For the past two years, lenders have held their own well, staving off the side effects of lower oil prices. That has included a drop in lending to small and medium-sized businesses as well as a diminishing demand for debt and other financial services.
To boot, the banks have been contending with lower margins because of a long period of record-low interest rates since the financial crisis. That means the profit they make on giving out loans is razor thin.
Now, they will also have to deal with the decision by Britain to exit the European Union. The consequences could include a bigger slowdown in global economic growth and could keep a lid on both oil prices as demand withers and US interest rates if the Federal Reserve decides that global outlook is too murky to raise them.
UAE banks also appear to have the GCC’s highest exposure to European trade, investment and bank deposits, according to the Egyptian investment bank EFG Hermes. The “UAE appears relatively more exposed to Brexit via trade, real estimate investment and tourist flows from the UK”, analysts led by Murad Ansari wrote. “Among UAE banks, NBAD appears most exposed with about 20 per cent of its deposits emanating from Europe.”
Still, most analysts agree that it is too early to tell how the UAE will be affected as global economic and financial policymakers are largely yet to respond to the Brexit decision.
It’s not all doom and gloom for UAE banks, though, and the announcement earlier in the month that National Bank of Abu Dhabi and its biggest rival in the emirate, FGB, were in merger talks, has given some reason to be optimistic.
A merger between the banks would create the Middle East’s biggest lender and one that is strong in corporate and retail banking, analysts said.
It’s a combination that would also help improve profitability in a crowded industry, especially at a time when lower oil prices are hampering growth prospects.
The combined bank would hold assets of Dh627 billion. Qatar National Bank is currently the region’s biggest lender, with total assets at the end of March of 550bn Qatari riyals (Dh554.83bn).
More than 50 banks and financial institutions serve 9 million customers in the UAE, making it one of the most crowded banking markets in the region. A combination of NBAD and FGB would be the biggest banking merger in the UAE since Emirates Bank International and the National Bank of Dubai joined in 2007 to create Emirates NBD.
Many in the banking sector have long urged consolidation in the industry to make it more efficient and profitable.

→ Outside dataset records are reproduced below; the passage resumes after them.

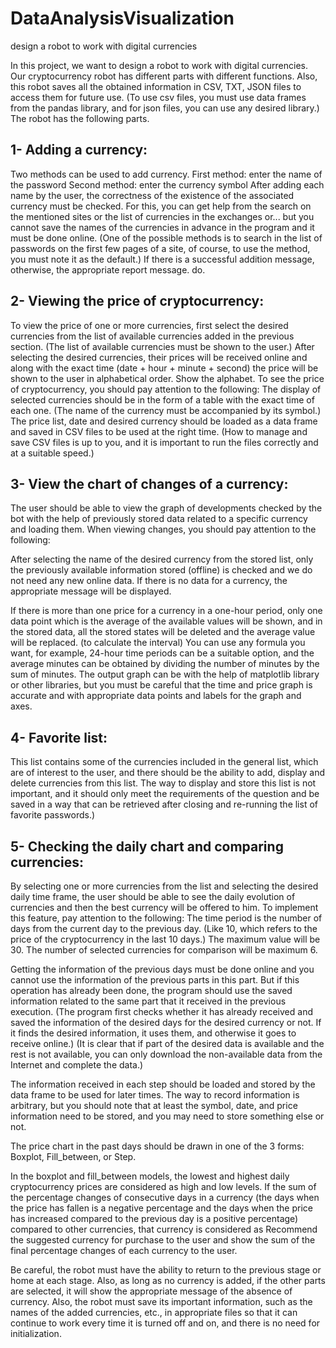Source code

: # DataAnalysisVisualization
design a robot to work with digital currencies

In this project, we want to design a robot to work with digital currencies.
Our cryptocurrency robot has different parts with different functions. Also, this robot saves all the obtained information in CSV, TXT, JSON files to access them for future use. (To use csv files, you must use data frames from the pandas library, and for json files, you can use any desired library.)
The robot has the following parts.

## 1- Adding a currency:
Two methods can be used to add currency.
First method: enter the name of the password
Second method: enter the currency symbol
After adding each name by the user, the correctness of the existence of the associated currency must be checked. For this, you can get help from the search on the mentioned sites or the list of currencies in the exchanges or... but you cannot save the names of the currencies in advance in the program and it must be done online. (One of the possible methods is to search in the list of passwords on the first few pages of a site, of course, to use the method, you must note it as the default.) If there is a successful addition message, otherwise, the appropriate report message. do.

## 2- Viewing the price of cryptocurrency:

To view the price of one or more currencies, first select the desired currencies from the list of available currencies added in the previous section. (The list of available currencies must be shown to the user.) After selecting the desired currencies, their prices will be received online and along with the exact time (date + hour + minute + second) the price will be shown to the user in alphabetical order. Show the alphabet. To see the price of cryptocurrency, you should pay attention to the following:
The display of selected currencies should be in the form of a table with the exact time of each one. (The name of the currency must be accompanied by its symbol.)
The price list, date and desired currency should be loaded as a data frame and saved in CSV files to be used at the right time. (How to manage and save CSV files is up to you, and it is important to run the files correctly and at a suitable speed.)

## 3- View the chart of changes of a currency:
The user should be able to view the graph of developments checked by the bot with the help of previously stored data related to a specific currency and loading them. When viewing changes, you should pay attention to the following:

After selecting the name of the desired currency from the stored list, only the previously available information stored (offline) is checked and we do not need any new online data. If there is no data for a currency, the appropriate message will be displayed.

If there is more than one price for a currency in a one-hour period, only one data point which is the average of the available values ​​will be shown, and in the stored data, all the stored states will be deleted and the average value will be replaced. (to calculate the interval) You can use any formula you want, for example, 24-hour time periods can be a suitable option, and the average minutes can be obtained by dividing the number of minutes by the sum of minutes.
The output graph can be with the help of matplotlib library or other libraries, but you must be careful that the time and price graph is accurate and with appropriate data points and labels for the graph and axes.

## 4- Favorite list:

This list contains some of the currencies included in the general list, which are of interest to the user, and there should be the ability to add, display and delete currencies from this list.
The way to display and store this list is not important, and it should only meet the requirements of the question and be saved in a way that can be retrieved after closing and re-running the list of favorite passwords.)

## 5- Checking the daily chart and comparing currencies:
By selecting one or more currencies from the list and selecting the desired daily time frame, the user should be able to see the daily evolution of currencies and then the best currency will be offered to him. To implement this feature, pay attention to the following:
The time period is the number of days from the current day to the previous day. (Like 10, which refers to the price of the cryptocurrency in the last 10 days.) The maximum value will be 30.
The number of selected currencies for comparison will be maximum 6.

Getting the information of the previous days must be done online and you cannot use the information of the previous parts in this part. But if this operation has already been done, the program should use the saved information related to the same part that it received in the previous execution. (The program first checks whether it has already received and saved the information of the desired days for the desired currency or not. If it finds the desired information, it uses them, and otherwise it goes to receive online.) (It is clear that if part of the desired data is available and the rest is not available, you can only download the non-available data from the Internet and complete the data.)

The information received in each step should be loaded and stored by the data frame to be used for later times. The way to record information is arbitrary, but you should note that at least the symbol, date, and price information need to be stored, and you may need to store something else or not.

The price chart in the past days should be drawn in one of the 3 forms: Boxplot, Fill_between, or Step.

In the boxplot and fill_between models, the lowest and highest daily cryptocurrency prices are considered as high and low levels.
If the sum of the percentage changes of consecutive days in a currency (the days when the price has fallen is a negative percentage and the days when the price has increased compared to the previous day is a positive percentage) compared to other currencies, that currency is considered as Recommend the suggested currency for purchase to the user and show the sum of the final percentage changes of each currency to the user.

Be careful, the robot must have the ability to return to the previous stage or home at each stage. Also, as long as no currency is added, if the other parts are selected, it will show the appropriate message of the absence of currency.
Also, the robot must save its important information, such as the names of the added currencies, etc., in appropriate files so that it can continue to work every time it is turned off and on, and there is no need for initialization.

“We believe consolidation would be positive for UAE banks,” said Waleed Mohsin, a Dubai-based analyst at Goldman Sachs. “This is especially true given the fragmented nature of the market and the current challenging macro environment.”
Investors have been bullish on NBAD shares since the talks of the merger. Those gains have outpaced the performance of bank shares as a whole as well as country’s two main benchmark stock indexes.
Shares of NBAD had gained 15.5 per cent this year, up until yesterday, versus a 2.4 per cent drop in Standard & Poor’s UAE Bank index.
Dubai’s benchmark has increased by 4.2 per cent so far this year and Abu Dhabi’s is up by 2.3 per cent.